• [What is being asked]: Return the count of lines in the following records that include "simple", and nothing more.
[[ Information, beginning ]]
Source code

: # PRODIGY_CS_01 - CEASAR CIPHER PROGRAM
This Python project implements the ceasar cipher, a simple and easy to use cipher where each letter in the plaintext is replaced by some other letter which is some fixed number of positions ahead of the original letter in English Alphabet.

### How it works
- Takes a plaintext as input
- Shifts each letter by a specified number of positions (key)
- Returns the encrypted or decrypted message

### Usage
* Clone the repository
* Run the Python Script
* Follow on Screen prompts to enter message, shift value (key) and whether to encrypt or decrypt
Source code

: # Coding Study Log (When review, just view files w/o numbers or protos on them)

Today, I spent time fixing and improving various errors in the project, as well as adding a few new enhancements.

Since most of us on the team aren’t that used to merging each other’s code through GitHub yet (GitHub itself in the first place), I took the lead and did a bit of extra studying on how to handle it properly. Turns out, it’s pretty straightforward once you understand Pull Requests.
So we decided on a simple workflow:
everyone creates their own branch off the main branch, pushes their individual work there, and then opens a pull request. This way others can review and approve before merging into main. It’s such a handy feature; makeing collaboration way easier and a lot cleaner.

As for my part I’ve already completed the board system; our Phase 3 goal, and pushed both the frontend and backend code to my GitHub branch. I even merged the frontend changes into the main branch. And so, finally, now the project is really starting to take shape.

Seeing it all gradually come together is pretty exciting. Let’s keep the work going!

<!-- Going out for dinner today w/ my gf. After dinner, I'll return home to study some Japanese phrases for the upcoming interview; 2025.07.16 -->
[[ Information, end ]]
• [Task output]: 2